YOUR INSTRUCTIONS: Select and reproduce each line of the listing below that bears the string "public".

RECORDS SHOWN:
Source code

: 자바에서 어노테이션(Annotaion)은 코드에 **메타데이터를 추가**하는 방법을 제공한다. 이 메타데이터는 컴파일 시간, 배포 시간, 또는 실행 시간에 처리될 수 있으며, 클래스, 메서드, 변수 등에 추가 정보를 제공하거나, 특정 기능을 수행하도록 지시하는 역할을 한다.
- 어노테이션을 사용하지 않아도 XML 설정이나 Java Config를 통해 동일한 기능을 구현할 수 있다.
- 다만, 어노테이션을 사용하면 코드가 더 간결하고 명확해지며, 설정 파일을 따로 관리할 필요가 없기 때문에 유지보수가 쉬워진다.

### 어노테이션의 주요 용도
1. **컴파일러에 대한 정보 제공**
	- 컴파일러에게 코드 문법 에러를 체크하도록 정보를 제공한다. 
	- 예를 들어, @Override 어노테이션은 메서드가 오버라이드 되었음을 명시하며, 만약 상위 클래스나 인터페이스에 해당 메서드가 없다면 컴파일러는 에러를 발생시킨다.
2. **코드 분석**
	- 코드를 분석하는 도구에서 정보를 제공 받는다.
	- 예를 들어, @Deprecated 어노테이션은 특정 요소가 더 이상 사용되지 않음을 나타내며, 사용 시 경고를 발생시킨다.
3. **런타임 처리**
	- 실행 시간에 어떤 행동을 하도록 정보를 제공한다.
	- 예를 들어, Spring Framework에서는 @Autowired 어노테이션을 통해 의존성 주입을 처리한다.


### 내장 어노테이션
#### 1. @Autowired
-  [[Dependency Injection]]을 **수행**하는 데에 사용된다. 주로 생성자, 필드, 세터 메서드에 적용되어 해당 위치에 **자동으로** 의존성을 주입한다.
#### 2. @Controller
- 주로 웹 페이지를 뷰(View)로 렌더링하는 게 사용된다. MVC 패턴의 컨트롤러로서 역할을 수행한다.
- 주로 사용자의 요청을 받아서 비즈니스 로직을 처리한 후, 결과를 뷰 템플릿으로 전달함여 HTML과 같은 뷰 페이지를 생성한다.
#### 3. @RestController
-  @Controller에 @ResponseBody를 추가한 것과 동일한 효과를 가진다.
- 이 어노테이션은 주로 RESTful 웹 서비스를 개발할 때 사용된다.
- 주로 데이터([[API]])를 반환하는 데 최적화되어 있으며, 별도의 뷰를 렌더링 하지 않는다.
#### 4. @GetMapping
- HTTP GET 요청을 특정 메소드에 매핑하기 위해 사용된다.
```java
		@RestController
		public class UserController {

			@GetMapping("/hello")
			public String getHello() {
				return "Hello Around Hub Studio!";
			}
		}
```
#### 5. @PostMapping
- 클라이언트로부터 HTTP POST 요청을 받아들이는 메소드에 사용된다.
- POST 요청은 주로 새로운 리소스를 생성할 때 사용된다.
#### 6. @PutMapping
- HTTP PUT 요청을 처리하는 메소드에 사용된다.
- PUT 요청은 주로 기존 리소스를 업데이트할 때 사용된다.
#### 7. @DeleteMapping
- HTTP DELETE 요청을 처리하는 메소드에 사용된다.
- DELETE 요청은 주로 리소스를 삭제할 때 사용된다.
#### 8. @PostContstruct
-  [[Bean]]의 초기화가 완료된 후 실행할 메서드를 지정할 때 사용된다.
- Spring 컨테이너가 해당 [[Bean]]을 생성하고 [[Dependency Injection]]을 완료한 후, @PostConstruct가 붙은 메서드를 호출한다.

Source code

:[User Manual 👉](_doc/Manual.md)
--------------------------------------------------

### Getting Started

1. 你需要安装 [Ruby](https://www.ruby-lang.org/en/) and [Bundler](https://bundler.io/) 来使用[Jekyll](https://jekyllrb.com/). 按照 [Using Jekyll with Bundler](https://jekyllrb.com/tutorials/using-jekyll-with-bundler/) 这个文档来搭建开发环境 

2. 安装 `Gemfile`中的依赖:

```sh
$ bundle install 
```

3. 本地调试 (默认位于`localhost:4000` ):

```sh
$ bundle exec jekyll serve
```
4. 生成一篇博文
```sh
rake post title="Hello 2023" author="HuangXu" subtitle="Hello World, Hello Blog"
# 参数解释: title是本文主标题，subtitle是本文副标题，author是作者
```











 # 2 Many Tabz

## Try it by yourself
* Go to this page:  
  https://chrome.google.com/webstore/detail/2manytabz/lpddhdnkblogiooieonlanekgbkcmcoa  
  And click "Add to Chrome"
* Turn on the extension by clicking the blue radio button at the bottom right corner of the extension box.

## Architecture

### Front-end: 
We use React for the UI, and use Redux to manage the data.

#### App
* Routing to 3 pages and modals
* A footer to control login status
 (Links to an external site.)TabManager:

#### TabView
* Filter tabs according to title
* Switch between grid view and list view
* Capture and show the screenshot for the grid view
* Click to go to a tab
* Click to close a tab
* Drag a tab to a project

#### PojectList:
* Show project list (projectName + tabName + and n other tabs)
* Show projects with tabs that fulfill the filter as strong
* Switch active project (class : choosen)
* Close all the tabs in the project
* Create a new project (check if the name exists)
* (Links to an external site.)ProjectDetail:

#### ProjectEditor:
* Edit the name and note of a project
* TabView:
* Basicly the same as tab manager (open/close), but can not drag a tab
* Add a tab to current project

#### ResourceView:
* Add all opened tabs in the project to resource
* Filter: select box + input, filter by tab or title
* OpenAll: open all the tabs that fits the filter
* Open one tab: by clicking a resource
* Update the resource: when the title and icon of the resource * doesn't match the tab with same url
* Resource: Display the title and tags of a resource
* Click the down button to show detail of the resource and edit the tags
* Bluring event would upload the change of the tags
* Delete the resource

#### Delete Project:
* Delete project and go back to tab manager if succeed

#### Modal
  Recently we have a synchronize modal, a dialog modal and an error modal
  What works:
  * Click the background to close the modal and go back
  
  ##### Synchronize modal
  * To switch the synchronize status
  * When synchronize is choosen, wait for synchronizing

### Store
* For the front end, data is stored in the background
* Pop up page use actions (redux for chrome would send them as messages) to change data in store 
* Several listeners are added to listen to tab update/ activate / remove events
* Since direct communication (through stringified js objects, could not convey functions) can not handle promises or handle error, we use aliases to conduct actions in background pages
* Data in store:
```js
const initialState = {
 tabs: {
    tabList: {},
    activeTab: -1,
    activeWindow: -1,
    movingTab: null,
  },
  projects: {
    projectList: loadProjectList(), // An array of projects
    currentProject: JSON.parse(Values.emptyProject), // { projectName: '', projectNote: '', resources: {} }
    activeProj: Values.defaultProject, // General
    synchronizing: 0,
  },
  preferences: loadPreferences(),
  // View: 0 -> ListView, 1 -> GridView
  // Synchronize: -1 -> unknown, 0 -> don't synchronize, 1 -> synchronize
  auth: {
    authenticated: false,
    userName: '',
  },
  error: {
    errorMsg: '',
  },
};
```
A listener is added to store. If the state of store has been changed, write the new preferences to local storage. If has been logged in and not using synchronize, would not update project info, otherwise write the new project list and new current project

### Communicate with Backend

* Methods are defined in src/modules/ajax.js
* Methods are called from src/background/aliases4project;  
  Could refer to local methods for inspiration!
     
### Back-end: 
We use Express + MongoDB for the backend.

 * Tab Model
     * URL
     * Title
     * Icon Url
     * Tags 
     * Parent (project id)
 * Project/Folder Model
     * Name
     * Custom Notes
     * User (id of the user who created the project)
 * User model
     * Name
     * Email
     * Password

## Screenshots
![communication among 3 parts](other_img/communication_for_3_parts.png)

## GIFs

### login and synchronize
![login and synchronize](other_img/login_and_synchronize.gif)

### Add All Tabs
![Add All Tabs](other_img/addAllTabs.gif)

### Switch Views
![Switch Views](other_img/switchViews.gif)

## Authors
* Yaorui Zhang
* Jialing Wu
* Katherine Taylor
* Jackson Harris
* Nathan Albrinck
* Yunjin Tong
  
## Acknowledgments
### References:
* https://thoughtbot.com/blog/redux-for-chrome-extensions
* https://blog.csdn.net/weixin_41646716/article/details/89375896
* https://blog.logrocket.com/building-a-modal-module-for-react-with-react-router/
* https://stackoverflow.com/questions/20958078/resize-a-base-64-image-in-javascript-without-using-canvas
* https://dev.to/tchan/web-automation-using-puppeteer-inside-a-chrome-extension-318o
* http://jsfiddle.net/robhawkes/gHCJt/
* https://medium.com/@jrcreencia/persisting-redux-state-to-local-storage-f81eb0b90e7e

WRITTEN RESPONSE:
		public class UserController {
			public String getHello() {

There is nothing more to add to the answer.